Menteri Pertahanan Israel Yoav Gallant mengatakan pada hari Rabu bahwa perang negaranya dengan kelompok proksi Iran di wilayah tersebut telah memasuki “fase baru,” mengumumkan peralihan ke Israel utara setelah 11 bulan pertempuran sengit. konflik dengan Hamas di Jalur Gaza.
“Pusat gravitasi bergeser ke utara melalui pengalihan kekuatan dan sumber daya,” kata Gallant.
Pasukan Pertahanan Israel memindahkan Divisi ke-98 — yang terdiri dari beberapa brigade komando — ke wilayah utara Israel pada hari Rabu, seorang pejabat AS dan sumber lain yang dikenal mengatakan kepada CBS News. Divisi tersebut telah bertempur di Gaza.
“Kita berada di awal fase baru dalam perang ini,” kata Gallant pada hari Rabu, seraya menambahkan bahwa hal itu akan membutuhkan “keberanian, tekad, dan ketekunan.”
Tak lama setelah Hamas memicu perang yang sedang berlangsung di Gaza dengan serangannya pada tanggal 7 Oktober, sekutunya, Hizbullah, mulai menembakkan roket dan pesawat nirawak ke Israel dari benteng pertahanan mereka di seberang perbatasan di Lebanon selatan. Sejak saat itu, Hizbullah dan militer Israel saling tembak hampir setiap hari, yang memaksa puluhan ribu orang di kedua sisi perbatasan untuk mengungsi dari rumah mereka.
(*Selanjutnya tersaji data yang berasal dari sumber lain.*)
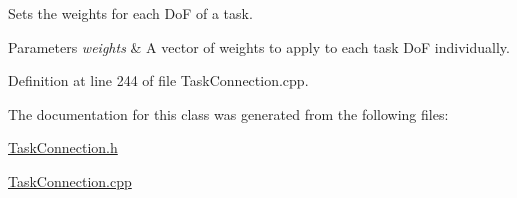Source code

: Sets the weights for each DoF of a task. 
\begin{DoxyParams}{Parameters}
{\em weights} & A vector of weights to apply to each task DoF individually. \\
\hline
\end{DoxyParams}


Definition at line 244 of file Task\+Connection.\+cpp.



The documentation for this class was generated from the following files\+:\begin{DoxyCompactItemize}
\item 
\hyperlink{TaskConnection_8h}{Task\+Connection.\+h}\item 
\hyperlink{TaskConnection_8cpp}{Task\+Connection.\+cpp}\end{DoxyCompactItemize}
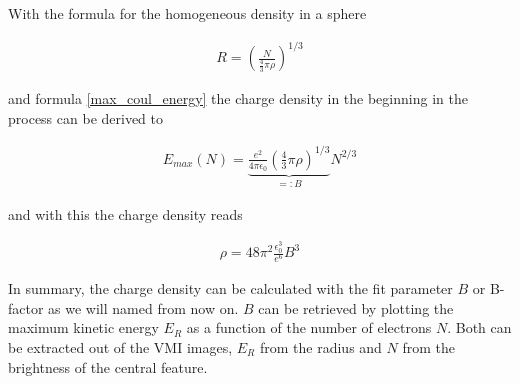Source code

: With the formula for the homogeneous density in a sphere

\begin{align}
R=(\frac{N}{\frac{4}{3} \pi \rho})^{1/3}
\end{align}

and formula \ref{max_coul_energy} the charge density in the beginning in the process can be derived to

\begin{align}
E_{max}(N)=\underbrace{\frac{e^2}{4 \pi \epsilon_0} (\frac{4}{3} \pi \rho)^{1/3}}_{=:B} N^{2/3}
\end{align}

and with this the charge density reads

\begin{align}
\rho=48 \pi^2 \frac{\epsilon_0^3}{e^6} B^3
\end{align}

In summary, the charge density can be calculated with the fit parameter $B$ or B-factor as we will named from now on.  $B$ can be retrieved by plotting the maximum kinetic energy $E_R$ as a function of the number of electrons $N$. Both can be extracted out of the VMI images, $E_R$ from the radius and $N$ from the brightness of the central feature.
“Kami semua merasa tercekik oleh situasi ini. Kami tidak bisa bernapas,” kata Sarit Zehavi, seorang peneliti Israel yang bekerja selama 15 tahun di intelijen militer Israel dan tinggal di Israel utara, kepada CBS News.
“Pada tanggal 8 Oktober, pada dasarnya, perang dimulai di sini, dengan Hizbullah,” kata Zehavi. “Rudal anti-tank dan pesawat nirawak menyerang posisi IDF pada awalnya, tetapi dengan sangat cepat, keadaan memburuk menjadi jauh lebih parah dari itu.”
Bagaimana sejarah perbatasan Israel-Lebanon?
Israel dan Lebanon dipisahkan bukan oleh perbatasan tradisional, tetapi oleh “garis penarikan” yang dikenal sebagai Garis Biru, yang ditetapkan ketika pasukan Israel mundur dari benteng Hezbollah di Lebanon selatan pada tahun 2000. Sebelumnya, Israel telah mempertahankan “zona keamanan” untuk mencegah serangan dari kelompok Palestina dan Hezbollah terhadap penduduk Israel yang tinggal di daerah perbatasan.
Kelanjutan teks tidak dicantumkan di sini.